* What is needed:
Copy nothing but the text: reproduce each line of the listing exactly and leave the pictures out.

* Supplied records:
BEGIN

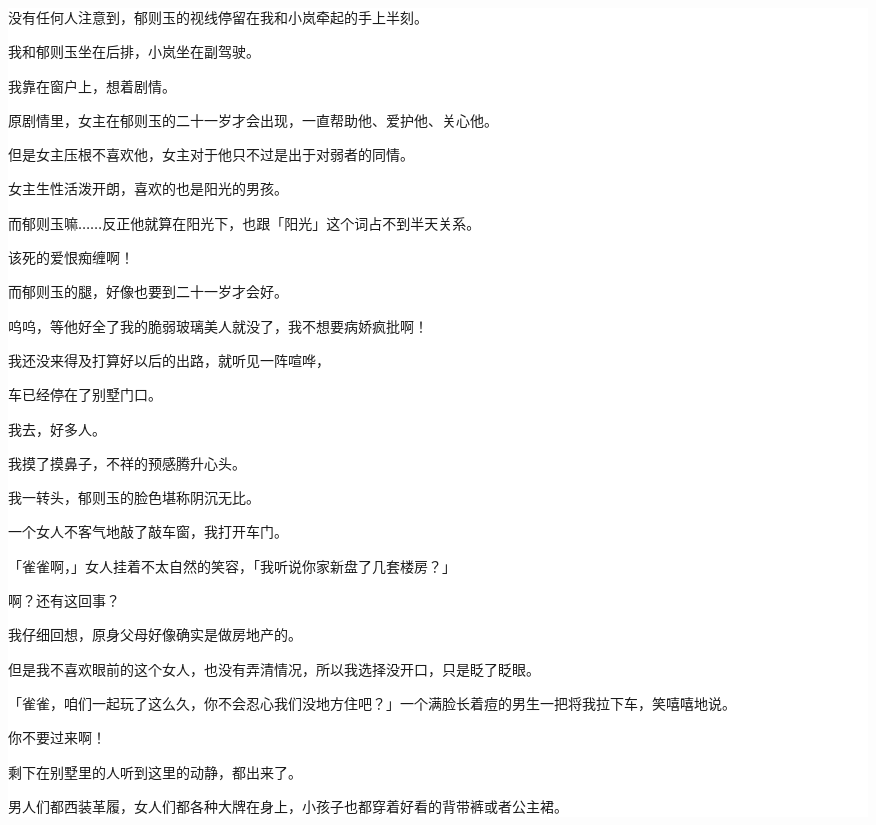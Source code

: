 
没有任何人注意到，郁则玉的视线停留在我和小岚牵起的手上半刻。


我和郁则玉坐在后排，小岚坐在副驾驶。


我靠在窗户上，想着剧情。


原剧情里，女主在郁则玉的二十一岁才会出现，一直帮助他、爱护他、关心他。


但是女主压根不喜欢他，女主对于他只不过是出于对弱者的同情。


女主生性活泼开朗，喜欢的也是阳光的男孩。


而郁则玉嘛……反正他就算在阳光下，也跟「阳光」这个词占不到半天关系。


该死的爱恨痴缠啊！


而郁则玉的腿，好像也要到二十一岁才会好。


呜呜，等他好全了我的脆弱玻璃美人就没了，我不想要病娇疯批啊！


我还没来得及打算好以后的出路，就听见一阵喧哗，


车已经停在了别墅门口。


我去，好多人。


我摸了摸鼻子，不祥的预感腾升心头。


我一转头，郁则玉的脸色堪称阴沉无比。


一个女人不客气地敲了敲车窗，我打开车门。


「雀雀啊，」女人挂着不太自然的笑容，「我听说你家新盘了几套楼房？」


啊？还有这回事？


我仔细回想，原身父母好像确实是做房地产的。


但是我不喜欢眼前的这个女人，也没有弄清情况，所以我选择没开口，只是眨了眨眼。


「雀雀，咱们一起玩了这么久，你不会忍心我们没地方住吧？」一个满脸长着痘的男生一把将我拉下车，笑嘻嘻地说。


你不要过来啊！


剩下在别墅里的人听到这里的动静，都出来了。


男人们都西装革履，女人们都各种大牌在身上，小孩子也都穿着好看的背带裤或者公主裙。

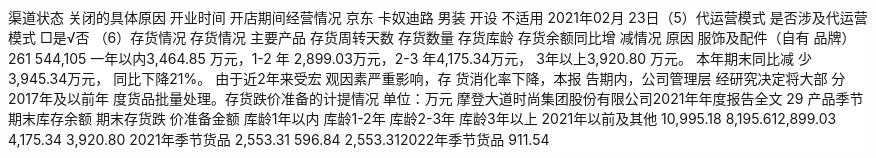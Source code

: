 渠道状态
关闭的具体原因
开业时间
开店期间经营情况
京东
卡奴迪路
男装
开设
不适用
2021年02月
23日（5）代运营模式
是否涉及代运营模式
□是√否
（6）存货情况
存货情况
主要产品
存货周转天数
存货数量
存货库龄
存货余额同比增
减情况
原因
服饰及配件（自有
品牌）
261
544,105
一年以内3,464.85
万元，1-2
年
2,899.03万元，2-3
年4,175.34万元，
3年以上3,920.80
万元。
本年期末同比减
少3,945.34万元，
同比下降21%。
由于近2年来受宏
观因素严重影响，存
货消化率下降，本报
告期内，公司管理层
经研究决定将大部
分2017年及以前年
度货品批量处理。存货跌价准备的计提情况
单位：万元
摩登大道时尚集团股份有限公司2021年年度报告全文
29
产品季节
期末库存余额
期末存货跌
价准备金额
库龄1年以内
库龄1-2年
库龄2-3年
库龄3年以上
2021年以前及其他
10,995.18
8,195.612,899.03
4,175.34
3,920.80
2021年季节货品
2,553.31
596.84
2,553.312022年季节货品
911.54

END

* Answer to this task:
Source code

: 
没有任何人注意到，郁则玉的视线停留在我和小岚牵起的手上半刻。


我和郁则玉坐在后排，小岚坐在副驾驶。


我靠在窗户上，想着剧情。


原剧情里，女主在郁则玉的二十一岁才会出现，一直帮助他、爱护他、关心他。


但是女主压根不喜欢他，女主对于他只不过是出于对弱者的同情。


女主生性活泼开朗，喜欢的也是阳光的男孩。


而郁则玉嘛……反正他就算在阳光下，也跟「阳光」这个词占不到半天关系。


该死的爱恨痴缠啊！


而郁则玉的腿，好像也要到二十一岁才会好。


呜呜，等他好全了我的脆弱玻璃美人就没了，我不想要病娇疯批啊！


我还没来得及打算好以后的出路，就听见一阵喧哗，


车已经停在了别墅门口。


我去，好多人。


我摸了摸鼻子，不祥的预感腾升心头。


我一转头，郁则玉的脸色堪称阴沉无比。


一个女人不客气地敲了敲车窗，我打开车门。


「雀雀啊，」女人挂着不太自然的笑容，「我听说你家新盘了几套楼房？」


啊？还有这回事？


我仔细回想，原身父母好像确实是做房地产的。


但是我不喜欢眼前的这个女人，也没有弄清情况，所以我选择没开口，只是眨了眨眼。


「雀雀，咱们一起玩了这么久，你不会忍心我们没地方住吧？」一个满脸长着痘的男生一把将我拉下车，笑嘻嘻地说。


你不要过来啊！


剩下在别墅里的人听到这里的动静，都出来了。


男人们都西装革履，女人们都各种大牌在身上，小孩子也都穿着好看的背带裤或者公主裙。

Source code

: 渠道状态
关闭的具体原因
开业时间
开店期间经营情况
京东
卡奴迪路
男装
开设
不适用
2021年02月
23日（5）代运营模式
是否涉及代运营模式
□是√否
（6）存货情况
存货情况
主要产品
存货周转天数
存货数量
存货库龄
存货余额同比增
减情况
原因
服饰及配件（自有
品牌）
261
544,105
一年以内3,464.85
万元，1-2
年
2,899.03万元，2-3
年4,175.34万元，
3年以上3,920.80
万元。
本年期末同比减
少3,945.34万元，
同比下降21%。
由于近2年来受宏
观因素严重影响，存
货消化率下降，本报
告期内，公司管理层
经研究决定将大部
分2017年及以前年
度货品批量处理。存货跌价准备的计提情况
单位：万元
摩登大道时尚集团股份有限公司2021年年度报告全文
29
产品季节
期末库存余额
期末存货跌
价准备金额
库龄1年以内
库龄1-2年
库龄2-3年
库龄3年以上
2021年以前及其他
10,995.18
8,195.612,899.03
4,175.34
3,920.80
2021年季节货品
2,553.31
596.84
2,553.312022年季节货品
911.54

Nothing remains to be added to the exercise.